La décision a été prise ce lundi 29 décembre 2025 par le chef d’état-major général, selon des sources militaires citées par l’Agence congolaise de presse (ACP).
Cette mesure disciplinaire intervient après des déclarations controversées tenues samedi 28 décembre 2025 sur la Radio-Télévision nationale congolaise (RTNC).
Lors de cette intervention télévisée, l’officier supérieur avait tenu des propos perçus comme discriminatoires à l’égard des femmes de la communauté tutsie, évoquant un prétendu stratagème visant à perpétuer la domination de cette communauté à travers les naissances.
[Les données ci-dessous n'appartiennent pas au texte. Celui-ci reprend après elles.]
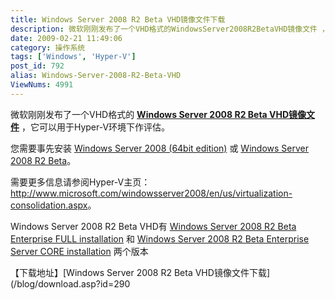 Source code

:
 ```yaml
---
title: Windows Server 2008 R2 Beta VHD镜像文件下载
description: 微软刚刚发布了一个VHD格式的WindowsServer2008R2BetaVHD镜像文件 ，它可以用于Hyper-V环境下作评估。您需要事先安装WindowsServer2008(64bitedition)或WindowsServer2008R2Beta。需要更多信息请参阅Hyper-V主页：http://www.microsoft.com/windowsserver2008/en/us/virtualization-consolidation.aspx。WindowsServer2008R2BetaVHD有WindowsServer2008R2BetaEnterpriseFULLinstallation和WindowsServer2008R2BetaEnterpriseServerCOREinstallation两个版本
date: 2009-02-21 11:49:06
category: 操作系统
tags: ['Windows', 'Hyper-V']
post_id: 792
alias: Windows-Server-2008-R2-Beta-VHD
ViewNums: 4991
---
```


微软刚刚发布了一个VHD格式的 [**Windows Server 2008 R2 Beta VHD镜像文件**](/blog/windows-server-2008-r2-beta-vhd) ，它可以用于Hyper-V环境下作评估。

您需要事先安装 [Windows Server 2008 (64bit edition)](/blog/windows-server-2008-data-ent-sta-x64-chs) 或 [Windows Server 2008 R2 Beta](/blog/windows-server-2008-r2-beta)。

需要更多信息请参阅Hyper-V主页：<http://www.microsoft.com/windowsserver2008/en/us/virtualization-consolidation.aspx>。

Windows Server 2008 R2 Beta VHD有 [Windows Server 2008 R2 Beta Enterprise FULL installation](/blog/windows-server-2008-r2-beta-vhd) 和 [Windows Server 2008 R2 Beta Enterprise Server CORE installation](/blog/windows-server-2008-r2-beta-vhd) 两个版本

【下载地址】[Windows Server 2008 R2 Beta VHD镜像文件下载](/blog/download.asp?id=290

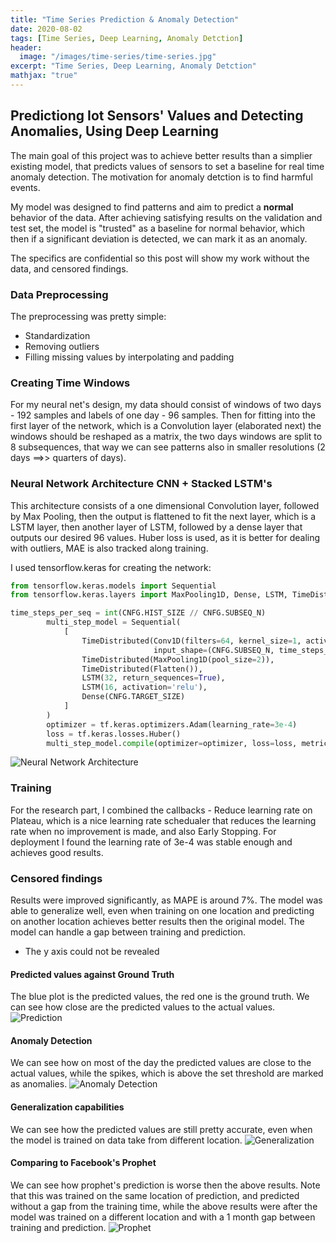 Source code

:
```yaml
---
title: "Time Series Prediction & Anomaly Detection"
date: 2020-08-02
tags: [Time Series, Deep Learning, Anomaly Detction]
header:
  image: "/images/time-series/time-series.jpg"
excerpt: "Time Series, Deep Learning, Anomaly Detction"
mathjax: "true"
---
```



## Predictiong Iot Sensors' Values and Detecting Anomalies, Using Deep Learning

The main goal of this project was to achieve better results than a simplier existing model, that predicts values of sensors to set a baseline for real time anomaly detection.
The motivation for anomaly detction is to find harmful events.

My model was designed to find patterns and aim to predict a **normal** behavior of the data.
After achieving satisfying results on the validation and test set, the model is "trusted" as a baseline for normal behavior, which then if a significant deviation is detected, we can mark it as an anomaly.

The specifics are confidential so this post will show my work without the data, and censored findings.

### Data Preprocessing

The preprocessing was pretty simple:
* Standardization
* Removing outliers
* Filling missing values by interpolating and padding

### Creating Time Windows

For my neural net's design, my data should consist of windows of two days - 192 samples and labels of one day - 96 samples.
Then for fitting into the first layer of the network, which is a Convolution layer (elaborated next) the windows should be reshaped as a matrix, the two days windows are split to 8 subsequences, that way we can see patterns also in smaller resolutions (2 days ==>> quarters of days).

### Neural Network Architecture CNN + Stacked LSTM's

This architecture consists of a one  dimensional Convolution layer, followed by Max Pooling,
then the output is flattened to fit the next layer, which is a LSTM layer, then another layer of LSTM, followed by a dense layer that outputs our desired 96 values.
Huber loss is used, as it is better for dealing with outliers, MAE is also tracked along training.

I used tensorflow.keras for creating the network:
```python
from tensorflow.keras.models import Sequential
from tensorflow.keras.layers import MaxPooling1D, Dense, LSTM, TimeDistributed, Conv1D, Flatten

time_steps_per_seq = int(CNFG.HIST_SIZE // CNFG.SUBSEQ_N)
        multi_step_model = Sequential(
            [
                TimeDistributed(Conv1D(filters=64, kernel_size=1, activation='relu'),
                                input_shape=(CNFG.SUBSEQ_N, time_steps_per_seq, 1)),
                TimeDistributed(MaxPooling1D(pool_size=2)),
                TimeDistributed(Flatten()),
                LSTM(32, return_sequences=True),
                LSTM(16, activation='relu'),
                Dense(CNFG.TARGET_SIZE)
            ]
        )
        optimizer = tf.keras.optimizers.Adam(learning_rate=3e-4)
        loss = tf.keras.losses.Huber()
        multi_step_model.compile(optimizer=optimizer, loss=loss, metrics=["mae"])
```

<img src="{{ site.url }}{{ site.baseurl }}/images/time-series/nn.png" alt="Neural Network Architecture">

### Training
For the research part, I combined the callbacks - Reduce learning rate on Plateau, which is a nice learning rate schedualer that reduces the learning rate when no improvement is made, and also Early Stopping.
For deployment I found the learning rate of 3e-4 was stable enough and achieves good results.
### Censored findings
Results were improved significantly, as MAPE is around 7%.
The model was able to generalize well, even when training on one location and predicting on another location achieves better results then the original model.
The model can handle a gap between training and prediction.
* The y axis could not be revealed

#### Predicted values against Ground Truth
The blue plot is the predicted values, the red one is the ground truth.
We can see how close are the predicted values to the actual values.
<img src="{{ site.url }}{{ site.baseurl }}/images/time-series/pred.png" alt="Prediction">

#### Anomaly Detection
We can see how on most of the day the predicted values are close to the actual values, while the spikes, which is above the set threshold are marked as anomalies.
<img src="{{ site.url }}{{ site.baseurl }}/images/time-series/anomaly.png" alt="Anomaly Detection">

#### Generalization capabilities
We can see how the predicted values are still pretty accurate, even when the model is trained on data take from different location.
<img src="{{ site.url }}{{ site.baseurl }}/images/time-series/generalization.png" alt="Generalization">

#### Comparing to Facebook's Prophet
We can see how prophet's prediction is worse then the above results.
Note that this was trained on the same location of prediction, and predicted without a gap from the training time, while the above results were after the model was trained on a different location and with a 1 month gap between training and prediction.
<img src="{{ site.url }}{{ site.baseurl }}/images/time-series/prophet.png" alt="Prophet">

<!--

What about a [link](https://github.com/amitf1)?

Here's a bulleted list:
* First item
+ Second item
- Third item

Here's a numbered list:
1. First
2. Second
3. Third

Python code block:
```python
    import numpy as np

    def test_function(x, y):
      z = np.sum(x,y)
      return z
```

R code block:
```r
library(tidyverse)
df <- read_csv("some_file.csv")
head(df)
```

Here's some inline code `x+y`.

Here's an image:
<img src="{{ site.url }}{{ site.baseurl }}/images/perceptron/linsep.jpg" alt="linearly separable data">

Here's another image using Kramdown:
![alt]({{ site.url }}{{ site.baseurl }}/images/perceptron/linsep.jpg)

Here's some math:

$$z=x+y$$

You can also put it inline $$z=x+y$$ -->
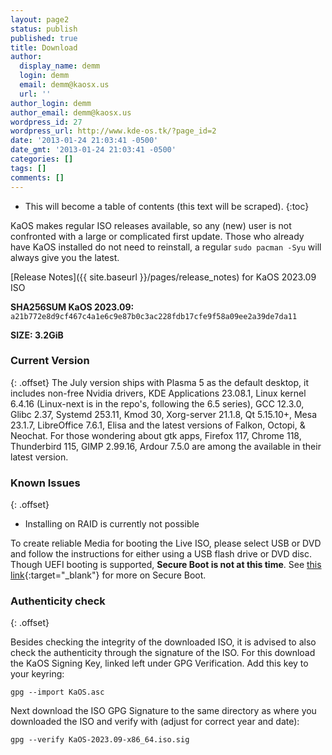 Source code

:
 ```yaml
---
layout: page2
status: publish
published: true
title: Download
author:
  display_name: demm
  login: demm
  email: demm@kaosx.us
  url: ''
author_login: demm
author_email: demm@kaosx.us
wordpress_id: 27
wordpress_url: http://www.kde-os.tk/?page_id=2
date: '2013-01-24 21:03:41 -0500'
date_gmt: '2013-01-24 21:03:41 -0500'
categories: []
tags: []
comments: []
---
```


* This will become a table of contents (this text will be scraped).
{:toc}

KaOS makes regular ISO releases available, so any (new) user is not confronted with a large or complicated first update. Those who already have KaOS installed do not need to reinstall, a regular `sudo pacman -Syu` will always give you the latest.

[Release Notes]({{ site.baseurl }}/pages/release_notes) for KaOS 2023.09 ISO

<div id="wrapper4">
<p><b>SHA256SUM KaOS 2023.09:</b> <code>a21b772e8d9cf467c4a1e6c9e87b0c3ac228fdb17cfe9f58a09ee2a39de7da11</code></p>
<p><b>SIZE: 3.2GiB</b></p>
</div>

### Current Version
{: .offset}
The July version ships with Plasma 5 as the default desktop, it includes non-free Nvidia drivers, KDE Applications 23.08.1, Linux kernel 6.4.16 (Linux-next is in the repo's, following the 6.5 series), GCC 12.3.0, Glibc 2.37, Systemd 253.11, Kmod 30, Xorg-server 21.1.8, Qt 5.15.10+, Mesa 23.1.7, LibreOffice 7.6.1, Elisa and the latest versions of Falkon, Octopi, & Neochat.
For those wondering about gtk apps, Firefox 117, Chrome 118, Thunderbird 115, GIMP 2.99.16, Ardour 7.5.0 are among the available in their latest version.

### Known Issues
{: .offset}

* Installing on RAID is currently not possible

To create reliable Media for booting the Live ISO, please select USB or DVD and follow the instructions for either using a USB flash drive or DVD disc.
Though UEFI booting is supported, **Secure Boot is not at this time**.  See [this link](https://arstechnica.com/information-technology/2016/08/microsoft-secure-boot-firmware-snafu-leaks-golden-key/){:target="_blank"} for more on Secure Boot.

### Authenticity check
{: .offset}

Besides checking the integrity of the downloaded ISO, it is advised to also check the authenticity through the signature of the ISO.  For this download the KaOS Signing Key, linked left under GPG Verification.  Add this key to your keyring:
```
gpg --import KaOS.asc
```
Next download the ISO GPG Signature to the same directory as where you downloaded the ISO and verify with (adjust for correct year and date):
```
gpg --verify KaOS-2023.09-x86_64.iso.sig
```
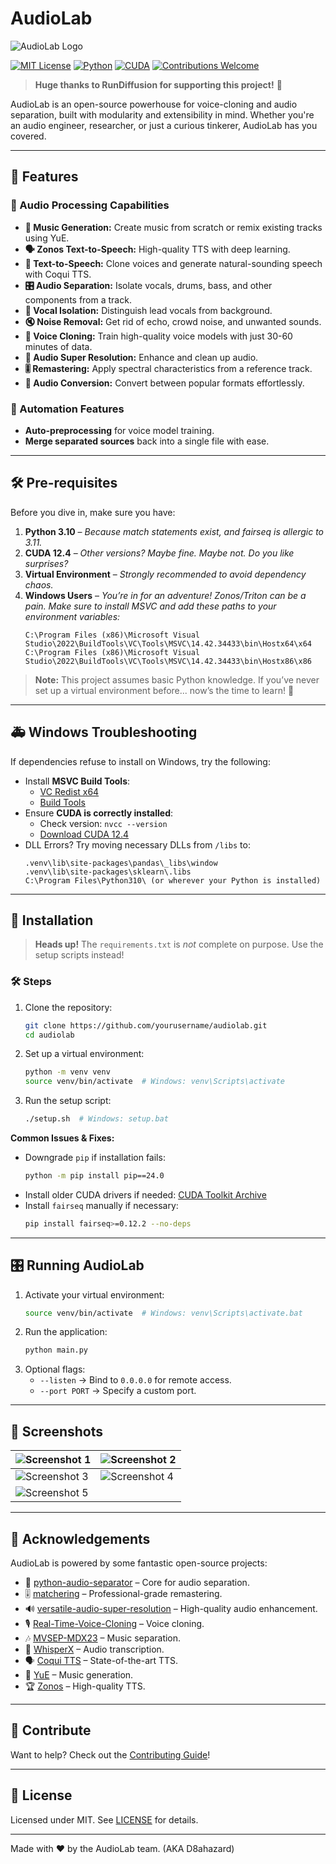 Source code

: # AudioLab

![AudioLab Logo](./res/audiolab_lg.png)

[![MIT License](https://img.shields.io/badge/license-MIT-blue.svg)](LICENSE)
[![Python](https://img.shields.io/badge/python-3.10%2B-blue.svg)](https://www.python.org/downloads/)
[![CUDA](https://img.shields.io/badge/CUDA-cu121-brightgreen)](https://developer.nvidia.com/cuda-downloads)
[![Contributions Welcome](https://img.shields.io/badge/contributions-welcome-brightgreen)](CONTRIBUTING.md)

> **Huge thanks to RunDiffusion for supporting this project!** 🎉

AudioLab is an open-source powerhouse for voice-cloning and audio separation, built with modularity and extensibility in mind. Whether you're an audio engineer, researcher, or just a curious tinkerer, AudioLab has you covered.

---

## 🌟 Features

### 🎵 Audio Processing Capabilities
- **🎼 Music Generation:** Create music from scratch or remix existing tracks using YuE.
- **🗣️ Zonos Text-to-Speech:** High-quality TTS with deep learning.
- **📢 Text-to-Speech:** Clone voices and generate natural-sounding speech with Coqui TTS.
- **🎛️ Audio Separation:** Isolate vocals, drums, bass, and other components from a track.
- **🎤 Vocal Isolation:** Distinguish lead vocals from background.
- **🔇 Noise Removal:** Get rid of echo, crowd noise, and unwanted sounds.
- **🧬 Voice Cloning:** Train high-quality voice models with just 30-60 minutes of data.
- **🚀 Audio Super Resolution:** Enhance and clean up audio.
- **🎚️ Remastering:** Apply spectral characteristics from a reference track.
- **🔄 Audio Conversion:** Convert between popular formats effortlessly.

### 🤖 Automation Features
- **Auto-preprocessing** for voice model training.
- **Merge separated sources** back into a single file with ease.

---

## 🛠️ Pre-requisites

Before you dive in, make sure you have:

1. **Python 3.10** – *Because match statements exist, and fairseq is allergic to 3.11.*
2. **CUDA 12.4** – *Other versions? Maybe fine. Maybe not. Do you like surprises?*
3. **Virtual Environment** – *Strongly recommended to avoid dependency chaos.*
4. **Windows Users** – *You’re in for an adventure! Zonos/Triton can be a pain. Make sure to install MSVC and add these paths to your environment variables:*
   ```plaintext
   C:\Program Files (x86)\Microsoft Visual Studio\2022\BuildTools\VC\Tools\MSVC\14.42.34433\bin\Hostx64\x64
   C:\Program Files (x86)\Microsoft Visual Studio\2022\BuildTools\VC\Tools\MSVC\14.42.34433\bin\Hostx86\x86
   ```

> **Note:** This project assumes basic Python knowledge. If you’ve never set up a virtual environment before... now’s the time to learn! 🚀

---

## 🚑 Windows Troubleshooting

If dependencies refuse to install on Windows, try the following:

- Install **MSVC Build Tools**:
  - [VC Redist x64](https://aka.ms/vs/17/release/vc_redist.x64.exe)
  - [Build Tools](https://aka.ms/vs/17/release/vs_BuildTools.exe)
- Ensure **CUDA is correctly installed**:
  - Check version: `nvcc --version`
  - [Download CUDA 12.4](https://developer.download.nvidia.com/compute/cuda/12.4.0/local_installers/cuda_12.4.0_551.61_windows.exe)
- DLL Errors? Try moving necessary DLLs from `/libs` to:
  ```plaintext
  .venv\lib\site-packages\pandas\_libs\window
  .venv\lib\site-packages\sklearn\.libs
  C:\Program Files\Python310\ (or wherever your Python is installed)
  ```

---

## 🚀 Installation

> **Heads up!** The `requirements.txt` is *not* complete on purpose. Use the setup scripts instead!

### 🛠 Steps

1. Clone the repository:
   ```bash
   git clone https://github.com/yourusername/audiolab.git
   cd audiolab
   ```
2. Set up a virtual environment:
   ```bash
   python -m venv venv
   source venv/bin/activate  # Windows: venv\Scripts\activate
   ```
3. Run the setup script:
   ```bash
   ./setup.sh  # Windows: setup.bat
   ```

**Common Issues & Fixes:**
- Downgrade `pip` if installation fails:
  ```bash
  python -m pip install pip==24.0
  ```
- Install older CUDA drivers if needed: [CUDA Toolkit Archive](https://developer.nvidia.com/cuda-toolkit-archive)
- Install `fairseq` manually if necessary:
  ```bash
  pip install fairseq>=0.12.2 --no-deps
  ```

---

## 🎛️ Running AudioLab

1. Activate your virtual environment:
   ```bash
   source venv/bin/activate  # Windows: venv\Scripts\activate.bat
   ```
2. Run the application:
   ```bash
   python main.py
   ```
3. Optional flags:
   - `--listen` → Bind to `0.0.0.0` for remote access.
   - `--port PORT` → Specify a custom port.

---

## 📸 Screenshots

| ![Screenshot 1](./res/img/ss1_zonos.png) | ![Screenshot 2](./res/img/ss2_tts.png) |
|---------------------------------|---------------------------------|
| ![Screenshot 3](./res/img/ss3_yue.png) | ![Screenshot 4](./res/img/ss4_process.png) |
| ![Screenshot 5](./res/img/ss4_train.png) | |

---

## 🤝 Acknowledgements

AudioLab is powered by some fantastic open-source projects:
- 🎵 [python-audio-separator](https://github.com/nomadkaraoke/python-audio-separator) – Core for audio separation.
- 🎚 [matchering](https://github.com/sergree/matchering) – Professional-grade remastering.
- 🔊 [versatile-audio-super-resolution](https://github.com/haoheliu/versatile_audio_super_resolution) – High-quality audio enhancement.
- 🎙 [Real-Time-Voice-Cloning](https://github.com/RVC-Project/Retrieval-based-Voice-Conversion-WebUI) – Voice cloning.
- 🎶 [MVSEP-MDX23](https://github.com/ZFTurbo/MVSEP-MDX23-music-separation-model) – Music separation.
- 📜 [WhisperX](https://github.com/m-bain/whisperX) – Audio transcription.
- 🗣 [Coqui TTS](https://github.com/coqui-ai/TTS) – State-of-the-art TTS.
- 🎼 [YuE](https://github.com/multimodal-art-projection/YuE) – Music generation.
- 🏆 [Zonos](https://github.com/Zyphra/Zonos) – High-quality TTS.

---

## 🌟 Contribute

Want to help? Check out the [Contributing Guide](CONTRIBUTING.md)! 

---

## 📜 License

Licensed under MIT. See [LICENSE](LICENSE) for details.

---

Made with ❤️ by the AudioLab team. (AKA D8ahazard)
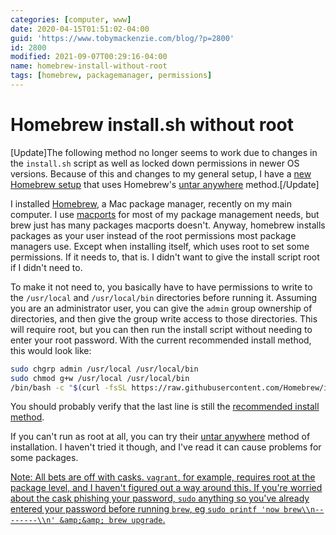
 ```yaml
---
categories: [computer, www]
date: 2020-04-15T01:51:02-04:00
guid: 'https://www.tobymackenzie.com/blog/?p=2800'
id: 2800
modified: 2021-09-07T00:29:16-04:00
name: homebrew-install-without-root
tags: [homebrew, packagemanager, permissions]
---
```


Homebrew install.sh without root
================================

[Update]The following method no longer seems to work due to changes in the `install.sh` script as well as locked down permissions in newer OS versions.  Because of this and changes to my general setup, I have a [new Homebrew setup](/content/blog/2021/09/07/unprivileged-homebrew-install-2021-edition.md) that uses Homebrew's [untar anywhere](https://docs.brew.sh/Installation#untar-anywhere) method.[/Update]

I installed [Homebrew](https://brew.sh/), a Mac package manager, recently on my main computer.<!--more-->  I use [macports](https://www.macports.org/) for most of my package management needs, but brew just has many packages macports doesn't.  Anyway, homebrew installs packages as your user instead of the root permissions most package managers use.  Except when installing itself, which uses root to set some permissions.  If it needs to, that is.  I didn't want to give the install script root if I didn't need to.

To make it not need to, you basically have to have permissions to write to the `/usr/local` and `/usr/local/bin` directories before running it.  Assuming you are an administrator user, you can give the `admin` group ownership of directories, and then give the group write access to those directories.  This will require root, but you can then run the install script without needing to enter your root password.  With the current recommended install method, this would look like:

``` sh
sudo chgrp admin /usr/local /usr/local/bin
sudo chmod g+w /usr/local /usr/local/bin
/bin/bash -c "$(curl -fsSL https://raw.githubusercontent.com/Homebrew/install/master/install.sh)"
```

You should probably verify that the last line is still the [recommended install method](https://brew.sh/#information).

If you can't run as root at all, you can try their [untar anywhere](https://docs.brew.sh/Installation#untar-anywhere) method of installation.  I haven't tried it though, and I've read it can cause problems for some packages.

<ins>Note: All bets are off with casks. `vagrant`, for example, requires root at the package level, and I haven't figured out a way around this.  If you're worried about the cask phishing your password, `sudo` anything so you've already entered your password before running `brew`, eg `sudo printf 'now brew\\n--------\\n' &amp;&amp; brew upgrade`.</ins>
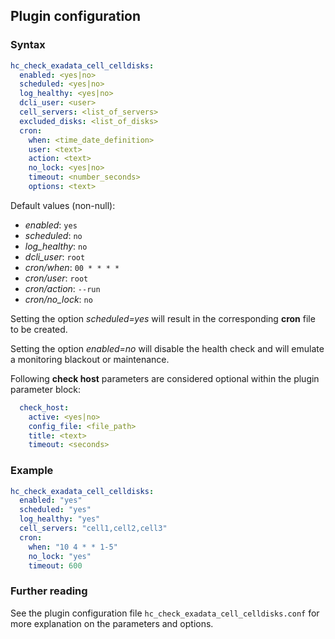 ## Plugin configuration

### Syntax

```yaml
hc_check_exadata_cell_celldisks:
  enabled: <yes|no>
  scheduled: <yes|no>
  log_healthy: <yes|no>
  dcli_user: <user>
  cell_servers: <list_of_servers>
  excluded_disks: <list_of_disks>
  cron:
    when: <time_date_definition>
    user: <text>
    action: <text>
    no_lock: <yes|no>
    timeout: <number_seconds>
    options: <text>  
```

Default values (non-null):
* *enabled*: `yes`
* *scheduled*: `no`
* *log_healthy*: `no`
* *dcli_user*: `root`
* *cron/when*: `00 * * * *`
* *cron/user*: `root`
* *cron/action*: `--run`
* *cron/no_lock*: `no`

Setting the option *scheduled=yes* will result in the corresponding **cron** file to be created.

Setting the option *enabled=no* will disable the health check and will emulate a monitoring blackout or maintenance.

Following **check host** parameters are considered optional within the plugin parameter block:

```yaml
  check_host:
    active: <yes|no>
    config_file: <file_path>
    title: <text>
    timeout: <seconds>
```

### Example

```yaml
hc_check_exadata_cell_celldisks:
  enabled: "yes"
  scheduled: "yes"
  log_healthy: "yes"
  cell_servers: "cell1,cell2,cell3"
  cron:
    when: "10 4 * * 1-5"
    no_lock: "yes"
    timeout: 600
```

### Further reading

See the plugin configuration file `hc_check_exadata_cell_celldisks.conf` for more explanation on the parameters and options.
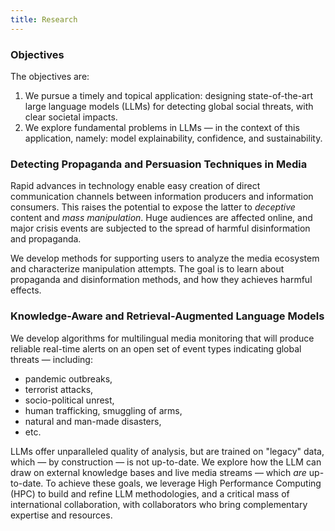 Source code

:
 ```yaml
---
title: Research
---
```


### Objectives

The objectives are:
1. We pursue a timely and topical application: designing state-of-the-art large language models (LLMs) for detecting global social threats, with clear societal impacts.
2. We explore fundamental problems in LLMs — in the context of this application, namely: model explainability, confidence, and sustainability.


### Detecting Propaganda and Persuasion Techniques in Media

Rapid advances in technology enable easy creation of direct communication channels between information producers and information consumers.
This raises the potential to expose the latter to _deceptive_ content and _mass manipulation_.
Huge audiences are affected online, and major crisis events are subjected to the spread of harmful disinformation and propaganda.

We develop methods for supporting users to analyze the media ecosystem and characterize manipulation attempts.
The goal is to learn about propaganda and disinformation methods, and how they achieves harmful effects.


### Knowledge-Aware and Retrieval-Augmented Language Models

We develop algorithms for multilingual media monitoring that will produce reliable real-time alerts on an open set of event types indicating global threats — including:
- pandemic outbreaks,
- terrorist attacks,
- socio-political unrest,
- human trafficking, smuggling of arms,
- natural and man-made disasters,
- etc.

LLMs offer unparalleled quality of analysis, but are trained on "legacy" data, which — by construction — is not up-to-date.  We explore how the LLM can draw on external knowledge bases and live media streams — which _are_ up-to-date.
To achieve these goals, we leverage High Performance Computing (HPC) to build and refine LLM methodologies, and a critical mass of international collaboration, with collaborators who bring complementary expertise and resources.



<!--
## Seminar
...
-->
« Le président Félix Tshisekedi a toujours combattu toutes les formes de discrimination des membres de cette communauté congolaise en RDC »,
a rappelé l’ACP dans une publication sur son compte X, soulignant la position constante du chef de l’État en faveur de l’inclusion et de la cohésion nationale.
Les propos du général Ekenge ont rapidement suscité des réactions au-delà des frontières congolaises. Le ministre belge des Affaires étrangères, Maxime Prévot, s’est dit profondément choqué.
« Extrêmement choqué… C’est absolument indigne de la part d’un représentant officiel »,
a-t-il écrit sur X, avant d’ajouter :
« La concorde nationale ne peut se construire que dans un esprit d’inclusion de toutes les communautés ».
Dans un contexte marqué par des tensions sécuritaires persistantes, notamment dans l’Est du pays, cette suspension est perçue comme un signal fort des autorités congolaises contre les discours susceptibles d’attiser la haine ou la division communautaire.
Elle rappelle également la sensibilité du rôle de porte-parole de l’armée, tenu à un devoir de retenue et de responsabilité dans un environnement politique et sécuritaire fragile.